Può sembrare un paradosso, ma nel mondo alla rovescia del capitalismo l'Amministratore Delegato di Alphabet, la società che gestisce Google, Sundar Pichai, può affermare come cosa di buon senso che "Negli ultimi due anni, abbiamo vissuto periodi di crescita drammatica. [Proprio così: crescita drammatica] Per sostenere e alimentare questa crescita, abbiamo assunto in un contesto economico diverso da quello che conosciamo oggi". (La Repubblica, 20.1.23) Tradotto: siccome al momento la crescita non è più così drammatica, il dramma possa direttamente a voi, dato che da oggi in poi non ci servite più. Inutile dire che questi licenziamenti sono stati elegantemente eseguiti nei modi più creativi: dall'improvviso oscuramento del proprio account aziendale, alle password per accedere ai siti cambiate senza preavviso, alle mail bloccate, il tutto eseguito ancora prima di avvertire del licenziamento avvenuto. Nemmeno il tempo di salutare i colleghi, che arriva una comunicazione dal Capo del seguente tenore:" Googlers, ho una notizia difficile da condividere. Abbiamo deciso di ridurre la nostra forza lavoro di circa 12.000 unità […] Questo significherà dire addio ad alcune persone di incredibile talento che abbiamo assunto con fatica e con cui abbiamo amato lavorare. Sono profondamente dispiaciuto per questo […] Ai Googler che ci stanno lasciando: grazie per aver lavorato così duramente per aiutare le persone e le aziende di tutto il mondo. Il vostro contributo è stato inestimabile e ve ne siamo grati.". Queste le modalità. Ovviamente calibrate secondo le normative dei vari Paesi, magari forse un po' meno brutali e un po' più graduali dove le normative non lo consentono.

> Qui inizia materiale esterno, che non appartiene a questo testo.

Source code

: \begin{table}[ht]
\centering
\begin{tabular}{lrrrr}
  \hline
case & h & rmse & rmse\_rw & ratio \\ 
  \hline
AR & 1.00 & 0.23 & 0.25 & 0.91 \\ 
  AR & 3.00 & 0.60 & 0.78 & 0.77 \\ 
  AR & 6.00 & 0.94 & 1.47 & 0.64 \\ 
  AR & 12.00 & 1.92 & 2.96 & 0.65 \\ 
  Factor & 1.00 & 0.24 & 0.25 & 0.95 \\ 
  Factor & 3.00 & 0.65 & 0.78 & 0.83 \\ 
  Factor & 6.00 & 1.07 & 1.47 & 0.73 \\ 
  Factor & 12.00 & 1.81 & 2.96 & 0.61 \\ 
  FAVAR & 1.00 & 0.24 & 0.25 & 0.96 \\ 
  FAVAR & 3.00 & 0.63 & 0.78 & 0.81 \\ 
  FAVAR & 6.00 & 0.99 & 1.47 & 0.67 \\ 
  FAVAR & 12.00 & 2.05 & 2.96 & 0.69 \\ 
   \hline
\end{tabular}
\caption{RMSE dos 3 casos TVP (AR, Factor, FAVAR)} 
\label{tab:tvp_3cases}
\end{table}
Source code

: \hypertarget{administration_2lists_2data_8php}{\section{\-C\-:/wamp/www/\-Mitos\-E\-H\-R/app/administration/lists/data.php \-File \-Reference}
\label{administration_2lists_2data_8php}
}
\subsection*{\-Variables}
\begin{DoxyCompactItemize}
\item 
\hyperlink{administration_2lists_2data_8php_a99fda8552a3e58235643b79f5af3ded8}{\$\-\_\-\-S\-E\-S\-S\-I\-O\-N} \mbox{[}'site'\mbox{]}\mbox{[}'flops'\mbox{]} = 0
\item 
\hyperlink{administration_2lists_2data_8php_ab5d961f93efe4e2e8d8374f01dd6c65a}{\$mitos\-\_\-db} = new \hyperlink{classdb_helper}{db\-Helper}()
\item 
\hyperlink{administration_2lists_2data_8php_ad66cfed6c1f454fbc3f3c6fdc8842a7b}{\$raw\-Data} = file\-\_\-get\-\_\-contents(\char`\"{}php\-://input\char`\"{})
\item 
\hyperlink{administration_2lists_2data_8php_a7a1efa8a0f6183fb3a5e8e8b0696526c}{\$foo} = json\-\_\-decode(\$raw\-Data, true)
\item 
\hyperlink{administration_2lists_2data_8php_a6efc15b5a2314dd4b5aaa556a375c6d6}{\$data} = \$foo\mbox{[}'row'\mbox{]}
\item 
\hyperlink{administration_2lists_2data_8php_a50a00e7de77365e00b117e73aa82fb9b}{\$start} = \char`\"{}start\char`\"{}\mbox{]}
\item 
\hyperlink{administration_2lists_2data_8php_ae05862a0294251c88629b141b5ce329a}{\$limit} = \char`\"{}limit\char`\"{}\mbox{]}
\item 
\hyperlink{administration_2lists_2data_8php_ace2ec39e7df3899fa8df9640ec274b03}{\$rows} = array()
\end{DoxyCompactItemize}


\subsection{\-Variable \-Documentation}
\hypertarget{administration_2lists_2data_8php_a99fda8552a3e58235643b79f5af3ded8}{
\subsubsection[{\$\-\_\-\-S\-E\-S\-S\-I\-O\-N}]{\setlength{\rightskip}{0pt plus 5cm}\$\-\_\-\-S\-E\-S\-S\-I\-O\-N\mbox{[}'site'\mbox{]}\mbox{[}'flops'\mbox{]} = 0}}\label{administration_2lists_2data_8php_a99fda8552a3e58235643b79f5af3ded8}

In compenso, c'è chi può approfittarne. Anzi, c'è tutto un mondo dove le notizie che per molti sono una catastrofe si trasformano immediatamente in opportunità. Secondo Forbes, la rivista statunitense di attualità economica e finanziaria, subito dopo l'annuncio dei licenziamenti i titoli delle aziende in Borsa hanno subito spiccato un balzo in alto, e non di poco. Meta (Facebook), ad esempio, ha visto esplodere il valore delle proprie azioni del 50%: "Un fenomeno che, secondo gli analisti, continuerà per tutto l’anno, facendo aumentare i valori in Borsa, ma probabilmente spingendo milioni di persone verso la disoccupazione prima di una potenziale recessione […] Mentre gli annunci di massicci licenziamenti dovrebbero continuare, martedì gli economisti della Bank of America hanno detto ai clienti che si aspettano che il tasso di disoccupazione salirà dal suo attuale livello del 3,5% al 5,1%" (Forbes Italia, 23.1.23). Buone notizie per gli azionisti, no?